Problem requirements — Copy, word for word, the lines below from the one containing "curl !0 234." up to and including the one containing "Displays the Height", with pictures left out.

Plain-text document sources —
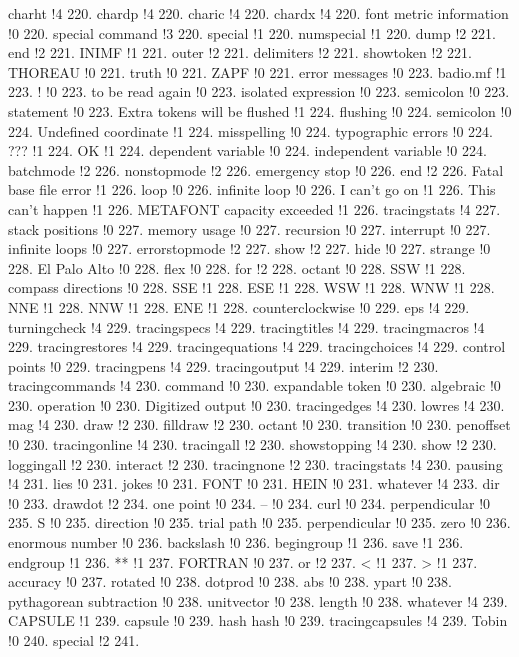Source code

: charht !4 220.
chardp !4 220.
charic !4 220.
chardx !4 220.
font metric information !0 220.
special command !3 220.
special !1 220.
numspecial !1 220.
dump !2 221.
end !2 221.
INIMF !1 221.
outer !2 221.
delimiters !2 221.
showtoken !2 221.
THOREAU !0 221.
truth !0 221.
ZAPF !0 221.
error messages !0 223.
badio.mf !1 223.
! !0 223.
to be read again !0 223.
isolated expression !0 223.
semicolon !0 223.
statement !0 223.
Extra tokens will be flushed !1 224.
flushing !0 224.
semicolon !0 224.
Undefined coordinate !1 224.
misspelling !0 224.
typographic errors !0 224.
??? !1 224.
OK !1 224.
dependent variable !0 224.
independent variable !0 224.
batchmode !2 226.
nonstopmode !2 226.
emergency stop !0 226.
end !2 226.
Fatal base file error !1 226.
loop !0 226.
infinite loop !0 226.
I can't go on !1 226.
This can't happen !1 226.
METAFONT capacity exceeded !1 226.
tracingstats !4 227.
stack positions !0 227.
memory usage !0 227.
recursion !0 227.
interrupt !0 227.
infinite loops !0 227.
errorstopmode !2 227.
show !2 227.
hide !0 227.
strange !0 228.
El Palo Alto !0 228.
flex !0 228.
for !2 228.
octant !0 228.
SSW !1 228.
compass directions !0 228.
SSE !1 228.
ESE !1 228.
WSW !1 228.
WNW !1 228.
NNE !1 228.
NNW !1 228.
ENE !1 228.
counterclockwise !0 229.
eps !4 229.
turningcheck !4 229.
tracingspecs !4 229.
tracingtitles !4 229.
tracingmacros !4 229.
tracingrestores !4 229.
tracingequations !4 229.
tracingchoices !4 229.
control points !0 229.
tracingpens !4 229.
tracingoutput !4 229.
interim !2 230.
tracingcommands !4 230.
command !0 230.
ex\-pand\-able token !0 230.
algebraic !0 230.
operation !0 230.
Digitized output !0 230.
tracingedges !4 230.
lowres !4 230.
mag !4 230.
draw !2 230.
filldraw !2 230.
octant !0 230.
transition !0 230.
penoffset !0 230.
tracingonline !4 230.
tracingall !2 230.
showstopping !4 230.
show !2 230.
loggingall !2 230.
interact !2 230.
tracingnone !2 230.
tracingstats !4 230.
pausing !4 231.
lies !0 231.
jokes !0 231.
FONT !0 231.
HEIN !0 231.
whatever !4 233.
dir !0 233.
drawdot !2 234.
one point !0 234.
-- !0 234.
curl !0 234.
perpendicular !0 235.
S !0 235.
direction !0 235.
trial path !0 235.
perpendicular !0 235.
zero !0 236.
enormous number !0 236.
backslash !0 236.
begingroup !1 236.
save !1 236.
endgroup !1 236.
** !1 237.
FORTRAN !0 237.
or !2 237.
< !1 237.
> !1 237.
accuracy !0 237.
rotated !0 238.
dotprod !0 238.
abs !0 238.
ypart !0 238.
pythagorean subtraction !0 238.
unitvector !0 238.
length !0 238.
whatever !4 239.
CAPSULE !1 239.
capsule !0 239.
hash hash !0 239.
tracingcapsules !4 239.
Tobin !0 240.
special !2 241.
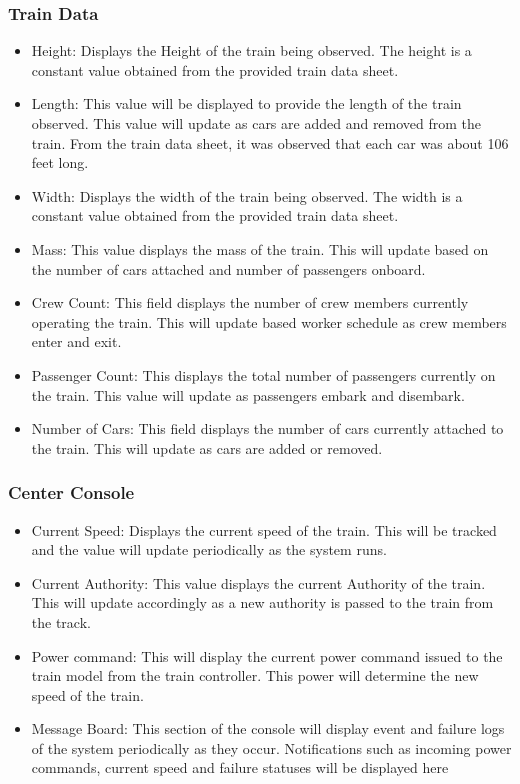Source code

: 	\subsubsection{Train Data}
		\begin{itemize}
			\item Height:  Displays the Height of the train being observed. The height is a constant value obtained from the provided train data sheet.
			\item Length: This value will be displayed to provide the length of the train observed. This value will update as cars are added and removed from the train. From the train data sheet, it was observed that each car was about 106 feet long.
			\item Width:  Displays the width of the train being observed. The width is a constant value obtained from the provided train data sheet.
			\item Mass: This value displays the mass of the train. This will update based on the number of cars attached and number of passengers onboard.
			\item Crew Count: This field displays the number of crew members currently operating the train. This will update based worker schedule as crew members enter and exit.
			\item Passenger Count: This displays the total number of passengers currently on the train. This value will update as passengers embark and disembark.
			\item Number of Cars: This field displays the number of cars currently attached to the train. This will update as cars are added or removed. 
		\end{itemize}

	\subsubsection{Center Console}
		\begin{itemize}
			\item Current Speed:  Displays the current speed of the train. This will be tracked and the value will update periodically as the system runs.
			\item Current Authority:  This value displays the current Authority of the train. This will update accordingly as a new authority is passed to the train from the track.
			\item Power command: This will display the current power command issued to the train model from the train controller. This power will determine the new speed of the train.
			\item Message Board: This section of the console will display event and failure logs of the system periodically as they occur. Notifications such as incoming power commands, current speed and failure statuses will be displayed here
		\end{itemize}

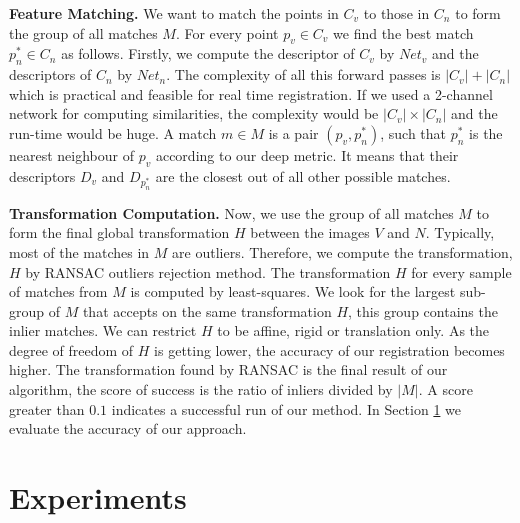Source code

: \documentclass[10pt,twocolumn,letterpaper]{article}
\begin{document}
\textbf{Feature Matching.}
We want to match the points in $C_v$ to those in $C_n$ to form the group of all matches $M$. For every point $p_v \in C_v$ we find the best match $p^*_n\in C_n$ as follows. Firstly, we compute the descriptor of $C_v$ by $Net_v$ and the descriptors of $C_n$ by $Net_n$. The complexity of all this forward passes is $|C_v|+|C_n|$ which is practical and feasible for real time registration. If we used a 2-channel network for computing similarities, the complexity would be $|C_v|\times|C_n|$ and the run-time would be huge. A match $m \in M$ is a pair $(p_v,p^*_n)$, such that $p^*_n$ is the nearest neighbour of $p_v$ according to our deep metric. It means that their descriptors $D_v$ and $D_{p^*_n}$ are the closest out of all other possible matches.

\textbf{Transformation Computation.}
Now, we use the group of all matches $M$ to form the final global transformation $H$ between the images $V$ and $N$. Typically, most of the matches in $M$ are outliers. Therefore, we compute the transformation, $H$ by RANSAC \cite{ransac} outliers rejection method. The transformation $H$ for every sample of matches from $M$ is computed by least-squares. We look for the largest sub-group of $M$ that accepts on the same transformation $H$, this group contains the inlier matches. We can restrict $H$ to be affine, rigid or translation only. As the degree of freedom of $H$ is getting lower, the accuracy of our registration becomes higher. The transformation found by RANSAC is the final result of our algorithm, the score of success is the ratio of inliers divided by $|M|$. A score greater than $0.1$ indicates a successful run of our method. In Section \ref{sec:experimetns} we evaluate the accuracy of our approach.

\section{Experiments} \label{sec:experimetns}
\end{document}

Result —
curl !0 234.
perpendicular !0 235.
S !0 235.
direction !0 235.
trial path !0 235.
perpendicular !0 235.
zero !0 236.
enormous number !0 236.
backslash !0 236.
begingroup !1 236.
save !1 236.
endgroup !1 236.
** !1 237.
FORTRAN !0 237.
or !2 237.
< !1 237.
> !1 237.
accuracy !0 237.
rotated !0 238.
dotprod !0 238.
abs !0 238.
ypart !0 238.
pythagorean subtraction !0 238.
unitvector !0 238.
length !0 238.
whatever !4 239.
CAPSULE !1 239.
capsule !0 239.
hash hash !0 239.
tracingcapsules !4 239.
Tobin !0 240.
special !2 241.
Source code

: 	\subsubsection{Train Data}
		\begin{itemize}
			\item Height:  Displays the Height of the train being observed. The height is a constant value obtained from the provided train data sheet.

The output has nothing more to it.